Article Review:

F.V. Filson's "The Significance of the Early House Churches"
in
The Journal of Biblical Literature

Offered by JR.

      Filson's essay is a brief historical sketch of early Christian communities. He brings "oikos" and "ekklesia" together in the phrase "house church"; he refers to the "house church" mentioned in the opening of Paul's letter to Philemon as "a home center for a band of disciples" (106). This gathering place is compared to the home of Prisca and Aquilla (1 Cor 16:19, rom 16:5) and of Nympha (Col 4:125).

      Filson focuses on the practical benefits of home churches. He makes the point that these households were witnesses to non-Christian households around them; failure to show hospitality was failure to share the gospel. Perhaps Paul's overriding concern in writing to Philemon is the spread of the gospel - something that he knows requires hospitiality within the household.

Offered by ML.

The first section of this article discusses some of the physical conditions of the early church. They typically met in houses and they were small for the most part. These homes were often modified to accommodate the believers as they worshiped. Filson mentions two other sources apart from the Bible in his discussion of house church. The first one is from the Martyrdom of Justin in Chapter 2 that states "Christians do not 'all meet in the same place.'" The other source refers to Dura-Europas an archaeological site that reveals a small house that was converted to house church.

Filson has five points that he brings to light regarding house church.
1. Christians had a distinct "common cause bond" in Jesus Christ.
2. Since Church was in the homes of the believers Paul emphasized family life with in the household and the proper relationships.
3. The quantity of house churches in cities explains "party strife" in the early church.
4. Early Church social status appears to be cross-section of society.
5. "Church polity can not be understood with out reference to the house churches." Leadership often came from the "God-fearers" who are independent and have strong leadership qualities.

This article on House Church is a good introduction but does not go to the heart of house churches.

Offered by DN.

      Quite possibly the fountain head of “house church studies,” this suggestive little article was submitted by Floyd Filson in 1939. Though he does not provide any thorough argument for his proposals, his thoughts are intriguing. His basic thesis is that the house churches, the actual physical conditions under which the first Christians met and lived, is a particularly promising approach for the study of early Christianity. He offers five propositions for consideration.

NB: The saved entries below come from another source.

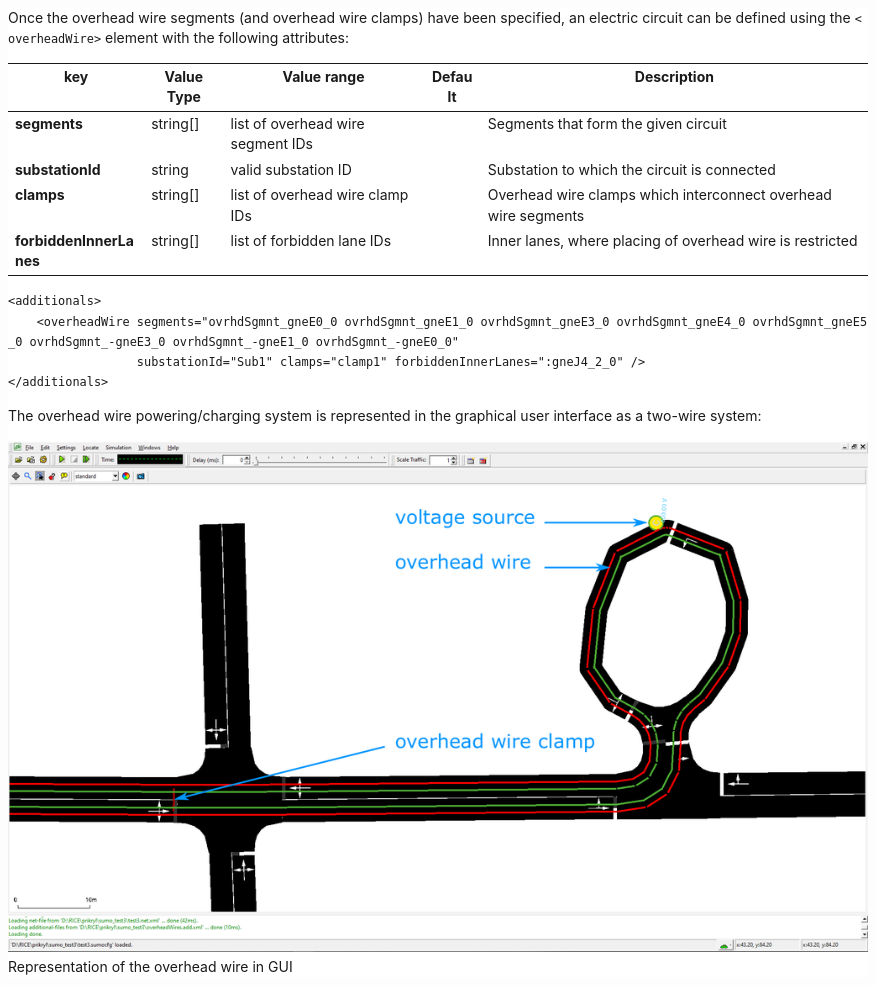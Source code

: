 Once the overhead wire segments (and overhead wire clamps) have been specified, an electric circuit can be defined
using the `<overheadWire>` element with the following attributes:  

| key                     | Value Type | Value range                       | Default | Description                                                    |
| ----------------------- | ---------- | --------------------------------- | ------- | -------------------------------------------------------------- |
| **segments**            | string[]   | list of overhead wire segment IDs |         | Segments that form the given circuit                           |
| **substationId**        | string     | valid substation ID               |         | Substation to which the circuit is connected                   |
| **clamps**              | string[]   | list of overhead wire clamp IDs   |         | Overhead wire clamps which interconnect overhead wire segments |
| **forbiddenInnerLanes** | string[]   | list of forbidden lane IDs        |         | Inner lanes, where placing of overhead wire is restricted      |

```
<additionals>
    <overheadWire segments="ovrhdSgmnt_gneE0_0 ovrhdSgmnt_gneE1_0 ovrhdSgmnt_gneE3_0 ovrhdSgmnt_gneE4_0 ovrhdSgmnt_gneE5_0 ovrhdSgmnt_-gneE3_0 ovrhdSgmnt_-gneE1_0 ovrhdSgmnt_-gneE0_0"
                  substationId="Sub1" clamps="clamp1" forbiddenInnerLanes=":gneJ4_2_0" />
</additionals>
```

The overhead wire powering/charging system is represented in the graphical user interface as a two-wire system:

![](../images/overheadWire_gui_labeled.png "Representation of the overhead wire in GUI")
Representation of the overhead wire in GUI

      First, the house church enabled the followers of Jesus to have a distinctively Christian worship and fellowship from the very first days of the apostolic age. Second, the large part played by the house churches affords a partial explanation of the great attention paid to family life in the letters of early Christian writers. Third, the existence of several house churches in one city goes far to explain the tendency to party strife in the apostolic age. (His reading of 1 Cor. seems faulty on this point; the conflict is clearly within a single worship setting; not between separate assemblies.) Fourth, the social status of the early Christians must allow for the existence of those with sufficient means to welcome the church into their home. Fifth, the development of church polity is illuminated by the house church. Everything in such a situation favored the emergence of the host as the most prominent and influential member of the group.